Since 2009, almost 21 million patients have had their medical records stolen, unlawfully disclosed, or just lost, according to the Office for Civil Rights (OCR) of the U.S. Dept of Health and Human Services (HHS). The result is a “wall of shame” (and possible fines) for these healthcare organizations — a wall your organization should avoid getting posted on at all costs.

The wall is a by-product of the Health Information Technology for Economic and Clinical Health (HITECH) Act of 2009 — part of the umbrella of the American Recovery and Reinvestment Act (ARRA). HITECH fulfills a promise made by President Obama with the goal of modernizing portions of the American healthcare system.
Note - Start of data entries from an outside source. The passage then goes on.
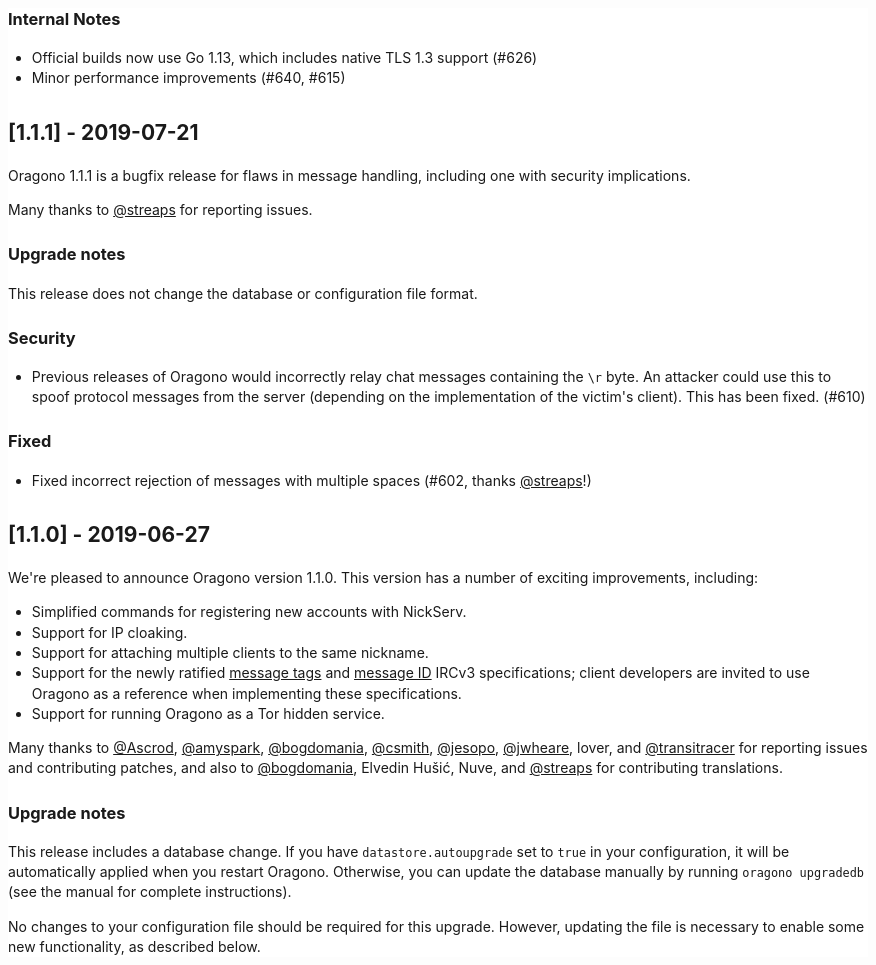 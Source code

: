 ### Internal Notes
* Official builds now use Go 1.13, which includes native TLS 1.3 support (#626)
* Minor performance improvements (#640, #615)

## [1.1.1] - 2019-07-21
Oragono 1.1.1 is a bugfix release for flaws in message handling, including one with security implications.

Many thanks to [@streaps](https://github.com/streaps) for reporting issues.

### Upgrade notes

This release does not change the database or configuration file format.

### Security
* Previous releases of Oragono would incorrectly relay chat messages containing the `\r` byte. An attacker could use this to spoof protocol messages from the server (depending on the implementation of the victim's client). This has been fixed. (#610)

### Fixed
* Fixed incorrect rejection of messages with multiple spaces (#602, thanks [@streaps](https://github.com/streaps)!)

## [1.1.0] - 2019-06-27
We're pleased to announce Oragono version 1.1.0. This version has a number of exciting improvements, including:

* Simplified commands for registering new accounts with NickServ.
* Support for IP cloaking.
* Support for attaching multiple clients to the same nickname.
* Support for the newly ratified [message tags](https://ircv3.net/specs/extensions/message-tags.html) and [message ID](https://ircv3.net/specs/extensions/message-ids.html) IRCv3 specifications; client developers are invited to use Oragono as a reference when implementing these specifications.
* Support for running Oragono as a Tor hidden service.

Many thanks to [@Ascrod](https://github.com/Ascrod), [@amyspark](https://github.com/amyspark), [@bogdomania](https://github.com/bogdomania), [@csmith](https://github.com/csmith), [@jesopo](https://github.com/jesopo), [@jwheare](https://github.com/jwheare), lover, and [@transitracer](https://github.com/oragono/oragono/issues/456) for reporting issues and contributing patches, and also to [@bogdomania](https://github.com/bogdomania), Elvedin Hušić, Nuve, and [@streaps](https://github.com/streaps) for contributing translations.

### Upgrade notes

This release includes a database change. If you have `datastore.autoupgrade` set to `true` in your configuration, it will be automatically applied when you restart Oragono. Otherwise, you can update the database manually by running `oragono upgradedb` (see the manual for complete instructions).

No changes to your configuration file should be required for this upgrade. However, updating the file is necessary to enable some new functionality, as described below.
During a speech at George Mason University, President Obama said:

“To improve the quality of our health care while lowering its costs, we will make the immediate investments necessary to ensure that, within five years, all of America’s medical records are computerized. This will cut waste, eliminate red tape and reduce the need to repeat expensive medical tests…But it just won’t save billions of dollars and thousands of jobs; it will save lives by reducing the deadly but preventable medical errors that pervade our health-care system.”

There are a number of carrot and stick incentives inside HITECH to encourage rapid adoption of Electronic Health Records (EHR) by hospitals. Due to these incentives, the Congressional Budget Office (CBO) has increased its projected EHR adoption rate from 65% to an estimated 90% among physicians by the year 2019. This increased projection estimate is a direct result of HITECH.

EHR is a fantastic idea, but as with most things digital, ease of use/access within EHRs means that electronic health record information can also be easily copied, stolen or disclosed in an unauthorized manner. So provisions are needed to protect the privacy and security of patient information.

HITECH addresses some of this by giving HHS some enforcement teeth. Via section 13402 of the Act, HHS is required to issue regulations (and possible fines) for breach notification by entities subject to the Health Insurance Portability and Accountability Act of 1996 (HIPAA) and their business associates. Via section 13402(e)(4) of HITECH, the HHS Secretary must post a list of breaches of unsecured protected health information affecting 500 or more individuals. So, 21 million breaches may be a conservative estimate.